• How to complete this task
Line by line, give the data again exactly as it appears, but without pictures.

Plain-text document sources
☆ ☆ ☆ ☆

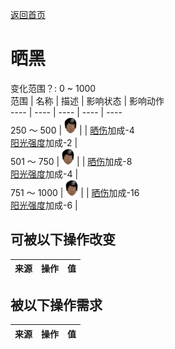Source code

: [返回首页](index.md)  
# 晒黑  
变化范围？: 0 ~ 1000  
范围  |  名称  |  描述  |  影响状态  |  影响动作  
----  |  ----  |  ----  |  ----  |  ----  
250 ～ 500  |  <img decoding="async" src="Sprite/Perk_DarkSkin.png" style="width:20px;">  |    |  [晒伤](Sunburn.md)加成-4<br>[阳光强度](SunStrength.md)加成-2  |    
501 ～ 750  |  <img decoding="async" src="Sprite/Perk_DarkSkin.png" style="width:20px;">  |    |  [晒伤](Sunburn.md)加成-8<br>[阳光强度](SunStrength.md)加成-4  |    
751 ～ 1000  |  <img decoding="async" src="Sprite/Perk_DarkSkin.png" style="width:20px;">  |    |  [晒伤](Sunburn.md)加成-16<br>[阳光强度](SunStrength.md)加成-6  |    
## 可被以下操作改变  
来源  |  操作  |  值  
----  |  ----  |  ----  
## 被以下操作需求  
来源  |  操作  |  值  
----  |  ----  |  ----  
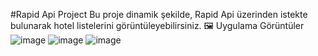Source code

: #Rapid Api Project 
Bu proje dinamik şekilde, Rapid Api üzerinden istekte bulunarak hotel listelerini görüntüleyebilirsiniz.
🖼️ Uygulama Görüntüler
![image](https://github.com/merkurluxury/RapidApiProject/assets/67855084/e4585c09-b9a0-4f7c-ab31-b9fe3716d914)
![image](https://github.com/merkurluxury/RapidApiProject/assets/67855084/071686a9-c46e-469a-a211-03e272c6ce90)
![image](https://github.com/merkurluxury/RapidApiProject/assets/67855084/5759dcbc-7f03-42bb-8045-c34b6f9f7902)


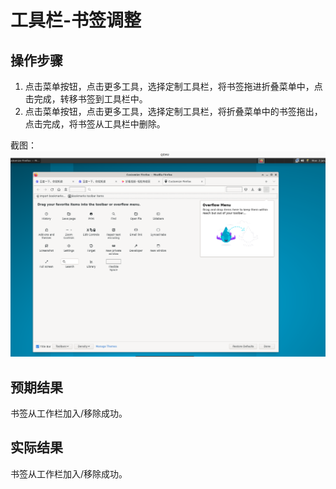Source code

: # 工具栏-书签调整

## 操作步骤

1. 点击菜单按钮，点击更多工具，选择定制工具栏，将书签拖进折叠菜单中，点击完成，转移书签到工具栏中。
2. 点击菜单按钮，点击更多工具，选择定制工具栏，将折叠菜单中的书签拖出，点击完成，将书签从工具栏中删除。

截图：![](./img/工具栏-书签调整-1.png)

## 预期结果

书签从工作栏加入/移除成功。

## 实际结果

书签从工作栏加入/移除成功。



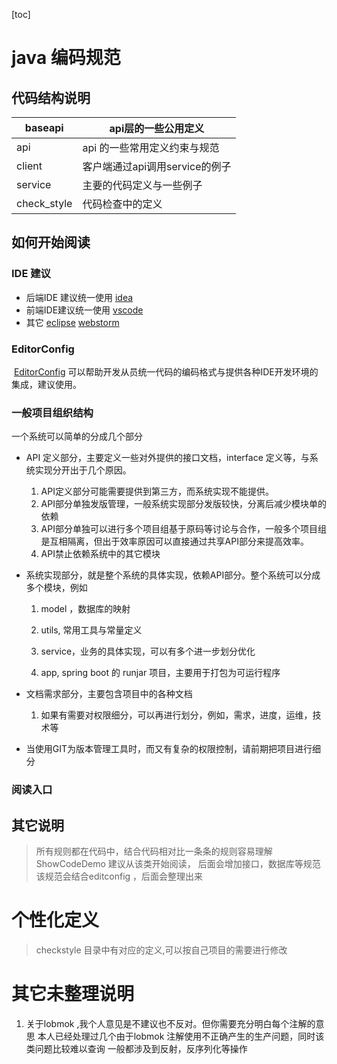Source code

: 

[toc]

# java 编码规范 

## 代码结构说明

| baseapi     | api层的一些公用定义            |
| ----------- | ------------------------------ |
| api         | api 的一些常用定义约束与规范   |
| client      | 客户端通过api调用service的例子 |
| service     | 主要的代码定义与一些例子       |
| check_style | 代码检查中的定义               |

## 如何开始阅读

### IDE 建议

- 后端IDE 建议统一使用 [idea](https://www.jetbrains.com/idea/) 
- 前端IDE建议统一使用 [vscode](https://code.visualstudio.com/)
- 其它 [eclipse](http://eclipse.org/) [webstorm](https://www.jetbrains.com/webstorm/)

### EditorConfig

​	[EditorConfig](https://editorconfig.org/)  可以帮助开发从员统一代码的编码格式与提供各种IDE开发环境的集成，建议使用。

### 一般项目组织结构

一个系统可以简单的分成几个部分

- API 定义部分，主要定义一些对外提供的接口文档，interface 定义等，与系统实现分开出于几个原因。

  1. API定义部分可能需要提供到第三方，而系统实现不能提供。
  2. API部分单独发版管理，一般系统实现部分发版较快，分离后减少模块单的依赖
  3. API部分单独可以进行多个项目组基于原码等讨论与合作，一般多个项目组是互相隔离，但出于效率原因可以直接通过共享API部分来提高效率。
  4. API禁止依赖系统中的其它模块

  

- 系统实现部分，就是整个系统的具体实现，依赖API部分。整个系统可以分成多个模块，例如

  1. model ，数据库的映射

  2. utils, 常用工具与常量定义

  3. service，业务的具体实现，可以有多个进一步划分优化

  4. app, spring boot 的 runjar 项目，主要用于打包为可运行程序 

     

- 文档需求部分，主要包含项目中的各种文档

  1. 如果有需要对权限细分，可以再进行划分，例如，需求，进度，运维，技术等

     

- 当使用GIT为版本管理工具时，而又有复杂的权限控制，请前期把项目进行细分 

### 阅读入口



## 其它说明

> 所有规则都在代码中，结合代码相对比一条条的规则容易理解 
> ShowCodeDemo 建议从该类开始阅读，
> 后面会增加接口，数据库等规范
> 该规范会结合editconfig ，后面会整理出来


# 个性化定义
> checkstyle 目录中有对应的定义,可以按自己项目的需要进行修改



# 其它未整理说明
1. 关于lobmok ,我个人意见是不建议也不反对。但你需要充分明白每个注解的意思
本人已经处理过几个由于lobmok 注解使用不正确产生的生产问题，同时该类问题比较难以查询
一般都涉及到反射，反序列化等操作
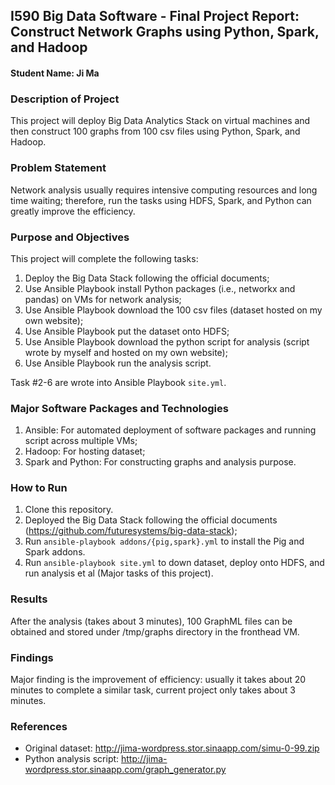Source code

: ## I590 Big Data Software - Final Project Report: Construct Network Graphs using Python, Spark, and Hadoop

#### Student Name: Ji Ma

### Description of Project

This project will deploy Big Data Analytics Stack on virtual machines and then construct 100 graphs from 100 csv files using Python, Spark, and Hadoop.

### Problem Statement

Network analysis usually requires intensive computing resources and long time waiting; therefore, run the tasks using HDFS, Spark, and Python can greatly improve the efficiency.

### Purpose and Objectives

This project will complete the following tasks:

1. Deploy the Big Data Stack following the official documents;
2. Use Ansible Playbook install Python packages (i.e., networkx and pandas) on VMs for network analysis;
3. Use Ansible Playbook download the 100 csv files (dataset hosted on my own website);
4. Use Ansible Playbook put the dataset onto HDFS;
5. Use Ansible Playbook download the python script for analysis (script wrote by myself and hosted on my own website);
6. Use Ansible Playbook run the analysis script.

Task #2-6 are wrote into Ansible Playbook `site.yml`.

### Major Software Packages and Technologies
1. Ansible: For automated deployment of software packages and running script across multiple VMs;
2. Hadoop: For hosting dataset;
3. Spark and Python: For constructing graphs and analysis purpose.

### How to Run
1. Clone this repository.
2. Deployed the Big Data Stack following the official documents (https://github.com/futuresystems/big-data-stack);
3. Run `ansible-playbook addons/{pig,spark}.yml` to install the Pig and Spark addons.
4. Run `ansible-playbook site.yml` to down dataset, deploy onto HDFS, and run analysis et al (Major tasks of this project).

### Results
After the analysis (takes about 3 minutes), 100 GraphML files can be obtained and stored under /tmp/graphs directory in the fronthead VM.

### Findings

Major finding is the improvement of efficiency: usually it takes about 20 minutes to complete a similar task, current project only takes about 3 minutes.

### References
- Original dataset: http://jima-wordpress.stor.sinaapp.com/simu-0-99.zip
- Python analysis script: http://jima-wordpress.stor.sinaapp.com/graph_generator.py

☆ ☆ ☆ ☆

• Response box
Source code

: [返回首页](index.md)  
# 晒黑  
变化范围？: 0 ~ 1000  
范围  |  名称  |  描述  |  影响状态  |  影响动作  
----  |  ----  |  ----  |  ----  |  ----  
250 ～ 500  |  <img decoding="async" src="Sprite/Perk_DarkSkin.png" style="width:20px;">  |    |  [晒伤](Sunburn.md)加成-4<br>[阳光强度](SunStrength.md)加成-2  |    
501 ～ 750  |  <img decoding="async" src="Sprite/Perk_DarkSkin.png" style="width:20px;">  |    |  [晒伤](Sunburn.md)加成-8<br>[阳光强度](SunStrength.md)加成-4  |    
751 ～ 1000  |  <img decoding="async" src="Sprite/Perk_DarkSkin.png" style="width:20px;">  |    |  [晒伤](Sunburn.md)加成-16<br>[阳光强度](SunStrength.md)加成-6  |    
## 可被以下操作改变  
来源  |  操作  |  值  
----  |  ----  |  ----  
## 被以下操作需求  
来源  |  操作  |  值  
----  |  ----  |  ----  
Source code

: #Rapid Api Project 
Bu proje dinamik şekilde, Rapid Api üzerinden istekte bulunarak hotel listelerini görüntüleyebilirsiniz.
🖼️ Uygulama Görüntüler
![image](https://github.com/merkurluxury/RapidApiProject/assets/67855084/e4585c09-b9a0-4f7c-ab31-b9fe3716d914)
![image](https://github.com/merkurluxury/RapidApiProject/assets/67855084/071686a9-c46e-469a-a211-03e272c6ce90)
![image](https://github.com/merkurluxury/RapidApiProject/assets/67855084/5759dcbc-7f03-42bb-8045-c34b6f9f7902)


Source code

: # 工具栏-书签调整

## 操作步骤

1. 点击菜单按钮，点击更多工具，选择定制工具栏，将书签拖进折叠菜单中，点击完成，转移书签到工具栏中。
2. 点击菜单按钮，点击更多工具，选择定制工具栏，将折叠菜单中的书签拖出，点击完成，将书签从工具栏中删除。

截图：![](./img/工具栏-书签调整-1.png)

## 预期结果

书签从工作栏加入/移除成功。

## 实际结果

书签从工作栏加入/移除成功。



Source code

: 

[toc]

# java 编码规范 

## 代码结构说明

| baseapi     | api层的一些公用定义            |
| ----------- | ------------------------------ |
| api         | api 的一些常用定义约束与规范   |
| client      | 客户端通过api调用service的例子 |
| service     | 主要的代码定义与一些例子       |
| check_style | 代码检查中的定义               |

## 如何开始阅读

### IDE 建议

- 后端IDE 建议统一使用 [idea](https://www.jetbrains.com/idea/) 
- 前端IDE建议统一使用 [vscode](https://code.visualstudio.com/)
- 其它 [eclipse](http://eclipse.org/) [webstorm](https://www.jetbrains.com/webstorm/)

### EditorConfig

​	[EditorConfig](https://editorconfig.org/)  可以帮助开发从员统一代码的编码格式与提供各种IDE开发环境的集成，建议使用。

### 一般项目组织结构

一个系统可以简单的分成几个部分

- API 定义部分，主要定义一些对外提供的接口文档，interface 定义等，与系统实现分开出于几个原因。

  1. API定义部分可能需要提供到第三方，而系统实现不能提供。
  2. API部分单独发版管理，一般系统实现部分发版较快，分离后减少模块单的依赖
  3. API部分单独可以进行多个项目组基于原码等讨论与合作，一般多个项目组是互相隔离，但出于效率原因可以直接通过共享API部分来提高效率。
  4. API禁止依赖系统中的其它模块

  

- 系统实现部分，就是整个系统的具体实现，依赖API部分。整个系统可以分成多个模块，例如

  1. model ，数据库的映射

  2. utils, 常用工具与常量定义

  3. service，业务的具体实现，可以有多个进一步划分优化

  4. app, spring boot 的 runjar 项目，主要用于打包为可运行程序 

     

- 文档需求部分，主要包含项目中的各种文档

  1. 如果有需要对权限细分，可以再进行划分，例如，需求，进度，运维，技术等

     

- 当使用GIT为版本管理工具时，而又有复杂的权限控制，请前期把项目进行细分 

### 阅读入口



## 其它说明

> 所有规则都在代码中，结合代码相对比一条条的规则容易理解 
> ShowCodeDemo 建议从该类开始阅读，
> 后面会增加接口，数据库等规范
> 该规范会结合editconfig ，后面会整理出来


# 个性化定义
> checkstyle 目录中有对应的定义,可以按自己项目的需要进行修改



# 其它未整理说明
1. 关于lobmok ,我个人意见是不建议也不反对。但你需要充分明白每个注解的意思
本人已经处理过几个由于lobmok 注解使用不正确产生的生产问题，同时该类问题比较难以查询
一般都涉及到反射，反序列化等操作
Source code

: ## I590 Big Data Software - Final Project Report: Construct Network Graphs using Python, Spark, and Hadoop

#### Student Name: Ji Ma

### Description of Project

This project will deploy Big Data Analytics Stack on virtual machines and then construct 100 graphs from 100 csv files using Python, Spark, and Hadoop.

### Problem Statement

Network analysis usually requires intensive computing resources and long time waiting; therefore, run the tasks using HDFS, Spark, and Python can greatly improve the efficiency.

### Purpose and Objectives

This project will complete the following tasks:

1. Deploy the Big Data Stack following the official documents;
2. Use Ansible Playbook install Python packages (i.e., networkx and pandas) on VMs for network analysis;
3. Use Ansible Playbook download the 100 csv files (dataset hosted on my own website);
4. Use Ansible Playbook put the dataset onto HDFS;
5. Use Ansible Playbook download the python script for analysis (script wrote by myself and hosted on my own website);
6. Use Ansible Playbook run the analysis script.

Task #2-6 are wrote into Ansible Playbook `site.yml`.

### Major Software Packages and Technologies
1. Ansible: For automated deployment of software packages and running script across multiple VMs;
2. Hadoop: For hosting dataset;
3. Spark and Python: For constructing graphs and analysis purpose.

### How to Run
1. Clone this repository.
2. Deployed the Big Data Stack following the official documents (https://github.com/futuresystems/big-data-stack);
3. Run `ansible-playbook addons/{pig,spark}.yml` to install the Pig and Spark addons.
4. Run `ansible-playbook site.yml` to down dataset, deploy onto HDFS, and run analysis et al (Major tasks of this project).

### Results
After the analysis (takes about 3 minutes), 100 GraphML files can be obtained and stored under /tmp/graphs directory in the fronthead VM.

### Findings

Major finding is the improvement of efficiency: usually it takes about 20 minutes to complete a similar task, current project only takes about 3 minutes.

### References
- Original dataset: http://jima-wordpress.stor.sinaapp.com/simu-0-99.zip
- Python analysis script: http://jima-wordpress.stor.sinaapp.com/graph_generator.py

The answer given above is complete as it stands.